#### [Dataset excerpts]

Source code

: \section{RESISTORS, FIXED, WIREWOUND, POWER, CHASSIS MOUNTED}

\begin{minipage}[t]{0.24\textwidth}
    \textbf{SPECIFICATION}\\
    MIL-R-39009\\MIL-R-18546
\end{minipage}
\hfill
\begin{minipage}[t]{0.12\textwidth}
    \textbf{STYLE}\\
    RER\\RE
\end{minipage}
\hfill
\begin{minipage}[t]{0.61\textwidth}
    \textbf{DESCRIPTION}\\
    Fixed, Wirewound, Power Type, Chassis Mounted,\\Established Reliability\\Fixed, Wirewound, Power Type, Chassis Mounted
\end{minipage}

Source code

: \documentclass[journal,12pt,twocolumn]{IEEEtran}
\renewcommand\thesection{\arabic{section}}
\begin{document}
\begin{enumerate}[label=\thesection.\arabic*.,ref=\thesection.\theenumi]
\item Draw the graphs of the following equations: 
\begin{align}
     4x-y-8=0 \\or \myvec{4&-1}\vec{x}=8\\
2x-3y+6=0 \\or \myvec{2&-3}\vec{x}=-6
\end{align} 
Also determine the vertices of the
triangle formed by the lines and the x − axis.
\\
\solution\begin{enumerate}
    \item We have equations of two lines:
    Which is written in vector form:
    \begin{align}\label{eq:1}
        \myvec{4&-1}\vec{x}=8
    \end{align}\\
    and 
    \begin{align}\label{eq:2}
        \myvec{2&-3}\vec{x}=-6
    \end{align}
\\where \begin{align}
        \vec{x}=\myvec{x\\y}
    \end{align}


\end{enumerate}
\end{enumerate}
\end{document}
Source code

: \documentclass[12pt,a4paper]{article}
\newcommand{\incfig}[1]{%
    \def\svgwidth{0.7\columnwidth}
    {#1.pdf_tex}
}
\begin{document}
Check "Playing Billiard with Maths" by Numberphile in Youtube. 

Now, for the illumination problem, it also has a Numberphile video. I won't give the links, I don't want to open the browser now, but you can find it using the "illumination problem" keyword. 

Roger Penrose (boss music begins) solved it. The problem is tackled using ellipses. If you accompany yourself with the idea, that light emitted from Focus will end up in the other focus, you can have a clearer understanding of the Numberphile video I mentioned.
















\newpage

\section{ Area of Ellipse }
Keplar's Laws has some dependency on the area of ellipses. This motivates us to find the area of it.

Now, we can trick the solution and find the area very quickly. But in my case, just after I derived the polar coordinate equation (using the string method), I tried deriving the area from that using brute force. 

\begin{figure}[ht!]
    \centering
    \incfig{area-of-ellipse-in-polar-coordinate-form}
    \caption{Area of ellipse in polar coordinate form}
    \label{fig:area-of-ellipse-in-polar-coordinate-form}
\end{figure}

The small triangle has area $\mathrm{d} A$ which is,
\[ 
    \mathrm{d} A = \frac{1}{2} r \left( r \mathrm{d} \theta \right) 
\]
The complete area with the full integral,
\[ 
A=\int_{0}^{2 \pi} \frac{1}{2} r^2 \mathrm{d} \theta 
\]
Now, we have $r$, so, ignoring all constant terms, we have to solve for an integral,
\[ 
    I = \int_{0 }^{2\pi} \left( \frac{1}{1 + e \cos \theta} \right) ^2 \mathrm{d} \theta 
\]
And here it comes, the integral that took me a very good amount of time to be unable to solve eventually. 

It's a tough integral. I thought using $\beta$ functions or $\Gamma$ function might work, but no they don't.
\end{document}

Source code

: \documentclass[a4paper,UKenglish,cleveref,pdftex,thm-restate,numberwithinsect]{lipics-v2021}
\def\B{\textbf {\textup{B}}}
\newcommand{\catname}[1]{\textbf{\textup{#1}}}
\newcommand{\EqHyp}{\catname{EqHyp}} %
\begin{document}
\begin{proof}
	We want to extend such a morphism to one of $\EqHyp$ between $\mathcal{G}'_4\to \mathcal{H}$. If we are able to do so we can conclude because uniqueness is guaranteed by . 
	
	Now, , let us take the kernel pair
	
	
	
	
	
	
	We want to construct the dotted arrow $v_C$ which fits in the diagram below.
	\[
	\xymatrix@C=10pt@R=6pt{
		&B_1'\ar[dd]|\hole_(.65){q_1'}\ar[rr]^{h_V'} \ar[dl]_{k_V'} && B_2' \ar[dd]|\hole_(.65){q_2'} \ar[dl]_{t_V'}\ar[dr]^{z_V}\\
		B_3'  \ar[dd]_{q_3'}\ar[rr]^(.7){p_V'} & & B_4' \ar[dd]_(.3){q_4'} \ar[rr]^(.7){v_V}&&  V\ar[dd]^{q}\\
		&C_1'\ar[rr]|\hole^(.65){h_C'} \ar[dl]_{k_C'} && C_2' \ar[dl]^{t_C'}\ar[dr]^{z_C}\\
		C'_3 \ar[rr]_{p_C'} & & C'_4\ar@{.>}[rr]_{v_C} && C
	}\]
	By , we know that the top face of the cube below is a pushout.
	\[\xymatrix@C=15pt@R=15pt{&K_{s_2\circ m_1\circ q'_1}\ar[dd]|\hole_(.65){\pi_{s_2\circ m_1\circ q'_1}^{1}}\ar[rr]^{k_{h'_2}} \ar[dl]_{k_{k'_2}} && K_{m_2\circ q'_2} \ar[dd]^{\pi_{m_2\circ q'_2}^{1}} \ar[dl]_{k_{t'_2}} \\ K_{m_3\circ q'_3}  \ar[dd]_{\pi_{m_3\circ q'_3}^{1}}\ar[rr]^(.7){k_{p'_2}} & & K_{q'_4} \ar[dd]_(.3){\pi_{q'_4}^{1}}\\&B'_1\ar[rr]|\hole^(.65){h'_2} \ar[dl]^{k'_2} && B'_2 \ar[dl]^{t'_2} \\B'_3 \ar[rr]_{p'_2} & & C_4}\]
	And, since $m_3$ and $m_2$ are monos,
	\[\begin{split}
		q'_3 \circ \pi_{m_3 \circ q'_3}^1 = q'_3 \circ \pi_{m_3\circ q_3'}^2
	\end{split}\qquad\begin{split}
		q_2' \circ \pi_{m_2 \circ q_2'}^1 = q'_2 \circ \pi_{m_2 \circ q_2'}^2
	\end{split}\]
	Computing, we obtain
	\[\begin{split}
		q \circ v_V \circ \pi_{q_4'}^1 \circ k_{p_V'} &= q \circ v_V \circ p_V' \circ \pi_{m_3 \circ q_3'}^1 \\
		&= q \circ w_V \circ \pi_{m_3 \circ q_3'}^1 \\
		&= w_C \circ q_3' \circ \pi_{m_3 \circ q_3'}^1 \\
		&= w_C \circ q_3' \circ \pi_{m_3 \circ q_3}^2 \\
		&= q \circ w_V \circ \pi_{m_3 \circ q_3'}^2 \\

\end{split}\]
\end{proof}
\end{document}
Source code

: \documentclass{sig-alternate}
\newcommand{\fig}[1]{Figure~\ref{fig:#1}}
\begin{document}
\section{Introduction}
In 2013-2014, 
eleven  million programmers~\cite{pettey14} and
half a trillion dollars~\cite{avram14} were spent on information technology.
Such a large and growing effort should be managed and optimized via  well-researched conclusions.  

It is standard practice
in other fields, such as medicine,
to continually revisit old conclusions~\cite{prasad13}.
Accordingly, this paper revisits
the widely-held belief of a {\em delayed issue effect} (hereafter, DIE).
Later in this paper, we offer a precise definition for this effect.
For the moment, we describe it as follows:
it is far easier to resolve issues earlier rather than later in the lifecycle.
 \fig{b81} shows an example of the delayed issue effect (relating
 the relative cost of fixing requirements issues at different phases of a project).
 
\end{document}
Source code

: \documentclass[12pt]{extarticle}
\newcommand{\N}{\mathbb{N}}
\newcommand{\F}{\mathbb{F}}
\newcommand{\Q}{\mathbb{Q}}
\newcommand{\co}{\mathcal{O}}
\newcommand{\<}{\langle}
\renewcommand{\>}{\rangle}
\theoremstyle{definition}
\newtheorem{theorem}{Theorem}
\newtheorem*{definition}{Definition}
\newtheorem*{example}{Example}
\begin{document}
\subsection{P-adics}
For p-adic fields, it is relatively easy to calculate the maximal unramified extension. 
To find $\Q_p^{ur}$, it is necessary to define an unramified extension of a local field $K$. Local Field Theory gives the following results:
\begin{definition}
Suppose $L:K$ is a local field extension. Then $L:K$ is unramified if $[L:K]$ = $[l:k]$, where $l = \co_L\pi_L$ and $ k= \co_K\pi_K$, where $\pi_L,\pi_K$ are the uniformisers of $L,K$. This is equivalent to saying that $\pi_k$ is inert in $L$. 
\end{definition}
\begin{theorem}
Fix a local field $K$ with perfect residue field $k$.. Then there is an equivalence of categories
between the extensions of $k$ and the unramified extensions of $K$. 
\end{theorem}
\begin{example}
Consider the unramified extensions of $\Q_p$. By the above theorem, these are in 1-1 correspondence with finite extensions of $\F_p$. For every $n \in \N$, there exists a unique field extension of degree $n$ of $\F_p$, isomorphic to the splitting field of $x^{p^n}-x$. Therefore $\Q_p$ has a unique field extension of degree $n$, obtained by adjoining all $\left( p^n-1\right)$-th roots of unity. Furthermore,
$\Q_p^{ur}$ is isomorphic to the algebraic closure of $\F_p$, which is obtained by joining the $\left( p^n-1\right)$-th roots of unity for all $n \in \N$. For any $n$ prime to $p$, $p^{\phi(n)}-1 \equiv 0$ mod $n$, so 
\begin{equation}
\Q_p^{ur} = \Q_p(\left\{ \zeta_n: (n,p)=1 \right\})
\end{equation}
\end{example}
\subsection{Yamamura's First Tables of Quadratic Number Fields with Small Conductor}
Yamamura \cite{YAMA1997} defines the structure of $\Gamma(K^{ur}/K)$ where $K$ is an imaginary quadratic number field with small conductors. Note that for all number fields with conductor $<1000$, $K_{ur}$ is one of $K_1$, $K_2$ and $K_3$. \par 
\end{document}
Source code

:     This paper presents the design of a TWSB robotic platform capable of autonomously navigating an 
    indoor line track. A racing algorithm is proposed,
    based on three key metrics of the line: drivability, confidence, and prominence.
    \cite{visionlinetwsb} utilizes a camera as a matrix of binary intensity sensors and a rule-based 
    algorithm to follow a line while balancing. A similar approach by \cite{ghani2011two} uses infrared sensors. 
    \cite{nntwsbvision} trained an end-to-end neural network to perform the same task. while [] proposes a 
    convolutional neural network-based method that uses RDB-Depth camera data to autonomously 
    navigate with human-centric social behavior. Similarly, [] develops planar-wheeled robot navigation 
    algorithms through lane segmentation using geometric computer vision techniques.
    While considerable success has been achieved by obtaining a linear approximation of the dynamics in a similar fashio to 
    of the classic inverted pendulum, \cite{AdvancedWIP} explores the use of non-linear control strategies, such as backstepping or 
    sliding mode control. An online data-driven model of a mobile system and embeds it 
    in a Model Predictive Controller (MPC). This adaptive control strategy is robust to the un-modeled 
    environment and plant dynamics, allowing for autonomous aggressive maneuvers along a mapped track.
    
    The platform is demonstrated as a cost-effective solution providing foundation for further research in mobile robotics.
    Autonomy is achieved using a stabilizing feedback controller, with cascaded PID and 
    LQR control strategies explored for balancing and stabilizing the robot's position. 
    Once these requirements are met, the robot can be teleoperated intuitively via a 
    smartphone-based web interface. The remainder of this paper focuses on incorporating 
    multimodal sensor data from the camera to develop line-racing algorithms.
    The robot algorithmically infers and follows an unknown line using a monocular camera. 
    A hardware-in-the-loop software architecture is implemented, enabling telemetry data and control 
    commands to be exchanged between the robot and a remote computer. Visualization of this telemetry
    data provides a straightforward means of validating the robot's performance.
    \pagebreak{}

#### [Assignment]
Using the listing above, list every line in which the string "delayed" occurs.

#### [Completed task]
the widely-held belief of a {\em delayed issue effect} (hereafter, DIE).
 \fig{b81} shows an example of the delayed issue effect (relating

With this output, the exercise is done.